PDF is supposed to be the format that looks the same everywhere all the time. But these "PDF" completely and miserably fail at that.

teleforce|4 months ago

I share the same OP sentiment, and I think most users are.

At my workplace I've most of the Acrobat software suites for free but cannot be bothered to install them no matter how useful for my workflow because their multitude of software are just bad and resource hungry.

This is a classic pain point, I'm surprised Microsoft or any other companies do not provide better alternative to popular Acrobat software. My take is that designing front-end desktop software are genuinely hard and pay little if you're the second players.

ChuckMcM|4 months ago

Pretty neat, I always appreciate it when someone can give the reasoning behind their programming choices.

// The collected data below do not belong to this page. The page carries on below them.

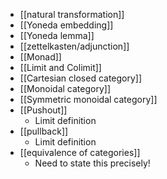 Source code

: - [[natural transformation]]
- [[Yoneda embedding]]
- [[Yoneda lemma]]
- [[zettelkasten/adjunction]]
- [[Monad]]
- [[Limit and Colimit]]
- [[Cartesian closed category]]
- [[Monoidal category]]
- [[Symmetric monoidal category]]
- [[Pushout]]
	- Limit definition
- [[pullback]]
	- Limit definition
- [[equivalence of categories]]
	- Need to state this precisely! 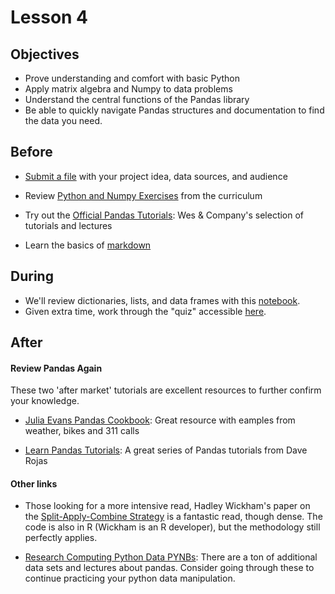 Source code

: # Lesson 4

## Objectives

* Prove understanding and comfort with basic Python
* Apply matrix algebra and Numpy to data problems
* Understand the central functions of the Pandas library
* Be able to quickly navigate Pandas structures and documentation to find the data you need.

## Before

* [Submit a file](https://drive.google.com/folderview?id=0B2_NWQOfrbk-eWN5SWItazBuSGc&usp=sharing) with your project idea, data sources, and audience

* Review [Python and Numpy Exercises](https://github.com/TeachingDataScience/data-science-course/tree/forstudentviewing/03_numpy) from the curriculum

* Try out the [Official Pandas Tutorials](http://pandas.pydata.org/pandas-docs/stable/tutorials.html): Wes & Company's selection of tutorials and lectures

* Learn the basics of [markdown](http://daringfireball.net/projects/markdown/syntax)

## During

* We'll review dictionaries, lists, and data frames with this [notebook](http://nbviewer.ipython.org/github/teachingdatascience/data-science-course/blob/forstudentviewing/04_pandas/lab04.ipynb).
* Given extra time, work through the "quiz" accessible [here](http://nbviewer.ipython.org/github/TeachingDataScience/data-science-course/blob/forstudentviewing/04_pandas/Lab_04_quiz.ipynb).


## After

#### Review Pandas Again

These two 'after market' tutorials are excellent resources to further confirm your knowledge.

* [Julia Evans Pandas Cookbook](https://github.com/jvns/pandas-cookbook): Great resource with eamples from weather, bikes and 311 calls

* [Learn Pandas Tutorials](https://bitbucket.org/hrojas/learn-pandas): A great series of Pandas tutorials from Dave Rojas

#### Other links

* Those looking for a more intensive read, Hadley Wickham's paper on the [Split-Apply-Combine Strategy](http://www.jstatsoft.org/v40/i01/paper) is a fantastic read, though dense. The code is also in R (Wickham is an R developer), but the methodology still perfectly applies.

* [Research Computing Python Data PYNBs](http://nbviewer.ipython.org/github/ResearchComputing/Meetup-Fall-2013/tree/master/python/): There are a ton of additional data sets and lectures about pandas. Consider going through these to continue practicing your python data manipulation.
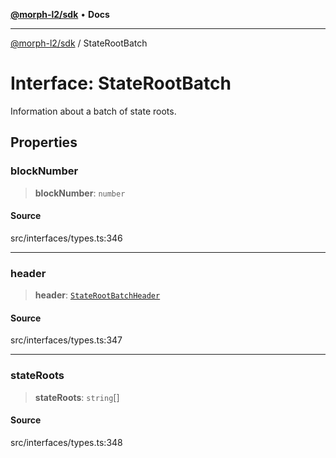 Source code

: [**@morph-l2/sdk**](../README.md) • **Docs**

***

[@morph-l2/sdk](../globals.md) / StateRootBatch

# Interface: StateRootBatch

Information about a batch of state roots.

## Properties

### blockNumber

> **blockNumber**: `number`

#### Source

src/interfaces/types.ts:346

***

### header

> **header**: [`StateRootBatchHeader`](StateRootBatchHeader.md)

#### Source

src/interfaces/types.ts:347

***

### stateRoots

> **stateRoots**: `string`[]

#### Source

src/interfaces/types.ts:348
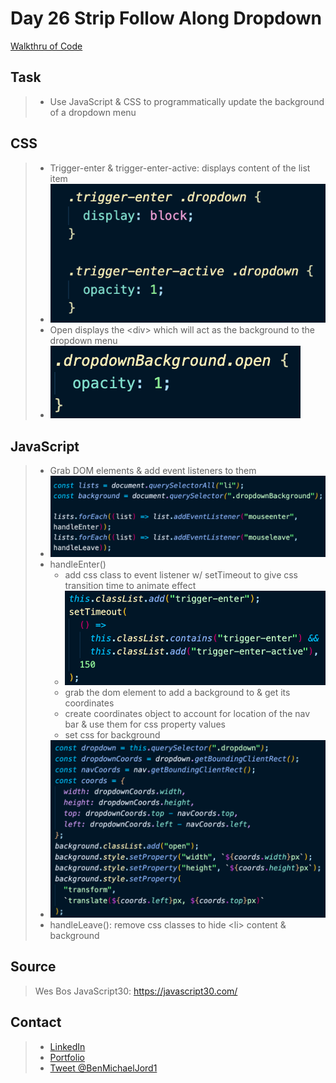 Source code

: # Day 26 Strip Follow Along Dropdown

[Walkthru of Code](add.url.here)

## Task

> - Use JavaScript & CSS to programmatically update the background of a dropdown menu

## CSS

> - Trigger-enter & trigger-enter-active: displays content of the list item
> - ![css trigger classes](images/trigger.png)
> - Open displays the \<div> which will act as the background to the dropdown menu
> - ![css open class](images/open.png)

## JavaScript

> - Grab DOM elements & add event listeners to them
> - ![dom elements and there listeners](images/dom-listeners.png)
> - handleEnter()
>   - add css class to event listener w/ setTimeout to give css transition time to animate effect
>   - ![add css classes](images/trigger-js.png)
>   - grab the dom element to add a background to & get its coordinates
>   - create coordinates object to account for location of the nav bar & use them for css property values
>   - set css for background
> - ![dropdown css values](images/dropdown.png)
> - handleLeave(): remove css classes to hide \<li> content & background

## Source

> Wes Bos JavaScript30: https://javascript30.com/

## Contact

> - [LinkedIn](https://www.linkedin.com/in/benjamin-alt-higginbotham/)
> - [Portfolio](https://higginbotham.fun/)
> - [Tweet @BenMichaelJord1](https://twitter.com/BenMichaelJord1)
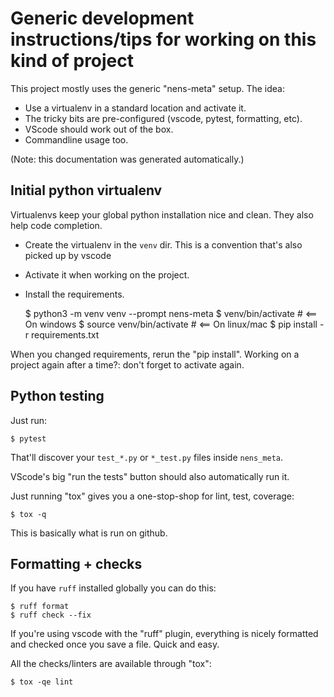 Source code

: # Generic development instructions/tips for working on this kind of project

This project mostly uses the generic "nens-meta" setup. The idea:

- Use a virtualenv in a standard location and activate it.
- The tricky bits are pre-configured (vscode, pytest, formatting, etc).
- VScode should work out of the box.
- Commandline usage too.

(Note: this documentation was generated automatically.)


## Initial python virtualenv

Virtualenvs keep your global python installation nice and clean. They also help code completion.

- Create the virtualenv in the `venv` dir. This is a convention that's also picked up by vscode
- Activate it when working on the project.
- Install the requirements.

    $ python3 -m venv venv --prompt nens-meta
    $ venv/bin/activate         # <== On windows
    $ source venv/bin/activate  # <== On linux/mac
    $ pip install -r requirements.txt

When you changed requirements, rerun the "pip install". Working on a project again after a time?: don't forget to activate again.


## Python testing

Just run:

    $ pytest

That'll discover your `test_*.py` or `*_test.py` files inside `nens_meta`.

VScode's big "run the tests" button should also automatically run it.

Just running "tox" gives you a one-stop-shop for lint, test, coverage:

    $ tox -q

This is basically what is run on github.


## Formatting + checks

If you have `ruff` installed globally you can do this:

    $ ruff format
    $ ruff check --fix

If you're using vscode with the "ruff" plugin, everything is nicely formatted and checked once you save a file. Quick and easy.

All the checks/linters are available through "tox":

    $ tox -qe lint

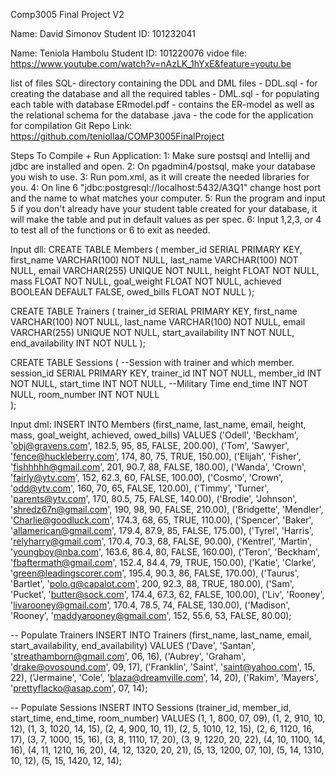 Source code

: 


Comp3005 Final Project V2

Name: David Simonov
Student ID: 101232041

Name: Teniola Hambolu
Student ID: 101220076
vidoe file: https://www.youtube.com/watch?v=nAzLK_1hYxE&feature=youtu.be




list of files
SQL- directory containing the DDL and DML files
    - DDL.sql - for creating the database and all the required tables
    - DML.sql - for populating each table with database
ERmodel.pdf - contains the ER-model as well as the relational schema for the database
.java - the code for the application
for compilation
Git Repo Link: https://github.com/teniollaa/COMP3005FinalProject

Steps To Compile + Run Application:
1: Make sure postsql and Intellij and jdbc are installed and open.
2: On pgadmin4/postsql, make your database you wish to use.
3: Run pom.xml, as it will create the needed libraries for you.
4: On line 6 "jdbc:postgresql://localhost:5432/A3Q1" change host port and the name to what matches your computer.
5: Run the program and input 5 if you don't already have your student table created for your database, it will make the table and put in default values as per spec.
6: Input 1,2,3, or 4 to test all of the functions or 6 to exit as needed.

Input dll:
CREATE TABLE Members (
    member_id SERIAL PRIMARY KEY,
    first_name VARCHAR(100) NOT NULL,
    last_name VARCHAR(100) NOT NULL,
    email VARCHAR(255) UNIQUE NOT NULL,
    height FLOAT NOT NULL,
    mass FLOAT NOT NULL,
    goal_weight FLOAT NOT NULL,
    achieved BOOLEAN DEFAULT FALSE,
    owed_bills FLOAT NOT NULL
);

CREATE TABLE Trainers (
    trainer_id SERIAL PRIMARY KEY,
    first_name VARCHAR(100) NOT NULL,
    last_name VARCHAR(100) NOT NULL,
    email VARCHAR(255) UNIQUE NOT NULL,
    start_availability INT NOT NULL,
    end_availability INT NOT NULL
);

CREATE TABLE Sessions ( --Session with trainer and which member.
    session_id SERIAL PRIMARY KEY,
    trainer_id INT NOT NULL,
    member_id INT NOT NULL,
    start_time INT NOT NULL, --Military Time
    end_time INT NOT NULL,
    room_number INT NOT NULL  
);

Input dml:
INSERT INTO Members (first_name, last_name, email, height, mass, goal_weight, achieved, owed_bills) VALUES
('Odell', 'Beckham', 'obj@gravens.com', 182.5, 95, 85, FALSE, 200.00),
('Tom', 'Sawyer', 'fence@huckleberry.com', 174, 80, 75, TRUE, 150.00),
('Elijah', 'Fisher', 'fishhhhh@gmail.com', 201, 90.7, 88, FALSE, 180.00),
('Wanda', 'Crown', 'fairly@ytv.com', 152, 62.3, 60, FALSE, 100.00),
('Cosmo', 'Crown', 'odd@ytv.com', 160, 70, 65, FALSE, 120.00),
('Timmy', 'Turner', 'parents@ytv.com', 170, 80.5, 75, FALSE, 140.00),
('Brodie', 'Johnson', 'shredz67n@gmail.com', 190, 98, 90, FALSE, 210.00),
('Bridgette', 'Mendler', 'Charlie@goodluck.com', 174.3, 68, 65, TRUE, 110.00),
('Spencer', 'Baker', 'allamerican@gmail.com', 179.4, 87.9, 85, FALSE, 175.00),
('Tyrel', 'Harris', 'relyharry@gmail.com', 170.4, 70.3, 68, FALSE, 90.00),
('Kentrel', 'Martin', 'youngboy@nba.com', 163.6, 86.4, 80, FALSE, 160.00),
('Teron', 'Beckham', 'fbaftermath@gmail.com', 152.4, 84.4, 79, TRUE, 150.00),
('Katie', 'Clarke', 'green@leadingscorer.com', 195.4, 90.3, 86, FALSE, 170.00),
('Taurus', 'Bartlet', 'polo.g@capalot.com', 200, 92.3, 88, TRUE, 180.00),
('Sam', 'Pucket', 'butter@sock.com', 174.4, 67.3, 62, FALSE, 100.00),
('Liv', 'Rooney', 'livarooney@gmail.com', 170.4, 78.5, 74, FALSE, 130.00),
('Madison', 'Rooney', 'maddyarooney@gmail.com', 152, 55.6, 53, FALSE, 80.00);

-- Populate Trainers
INSERT INTO Trainers (first_name, last_name, email, start_availability, end_availability) VALUES
('Dave', 'Santan', 'streathamborn@gmail.com', 06, 16),
('Aubrey', 'Graham', 'drake@ovosound.com', 09, 17),
('Franklin', 'Saint', 'saint@yahoo.com', 15, 22),
('Jermaine', 'Cole', 'blaza@dreamville.com', 14, 20),
('Rakim', 'Mayers', 'prettyflacko@asap.com', 07, 14);

-- Populate Sessions
INSERT INTO Sessions (trainer_id, member_id, start_time, end_time, room_number) VALUES
(1, 1, 800, 07, 09),
(1, 2, 910, 10, 12),
(1, 3, 1020, 14, 15),
(2, 4, 900, 10, 11),
(2, 5, 1010, 12, 15),
(2, 6, 1120, 16, 17),
(3, 7, 1000, 15, 16),
(3, 8, 1110, 17, 20),
(3, 9, 1220, 20, 22),
(4, 10, 1100, 14, 16),
(4, 11, 1210, 16, 20),
(4, 12, 1320, 20, 21),
(5, 13, 1200, 07, 10),
(5, 14, 1310, 10, 12),
(5, 15, 1420, 12, 14);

Its a good start but some issues (on Win10 using the binary from releases) that became pretty apparent right off the bat. I took an instructables page[1], that on Windows I had used 'print to PDF' to print it from Firefox into one long PDF. Using 'j' to scroll down, stops at the end of the page but keeps pretending its going down so you end up down a bunch of virtual lines that don't exist, 'J' will move you to the next page but not to the top of the next page? Two copies of the same file (but from different places, one from the NAS and one from the local disk) open, then neither one of them rendered. The status line suggested they were on different pages but there was nothing on the screen.

That said, it started quickly and time to first page render was fast (with a single file open). I tried it on a more conventional file (datasheet) and again with 'j' or 'k' it moves the page down or up and leave blank space where the page was, neither the next or previous pages are anywhere to be seen until you type 'J' or 'K'. That's a bit unintuitive.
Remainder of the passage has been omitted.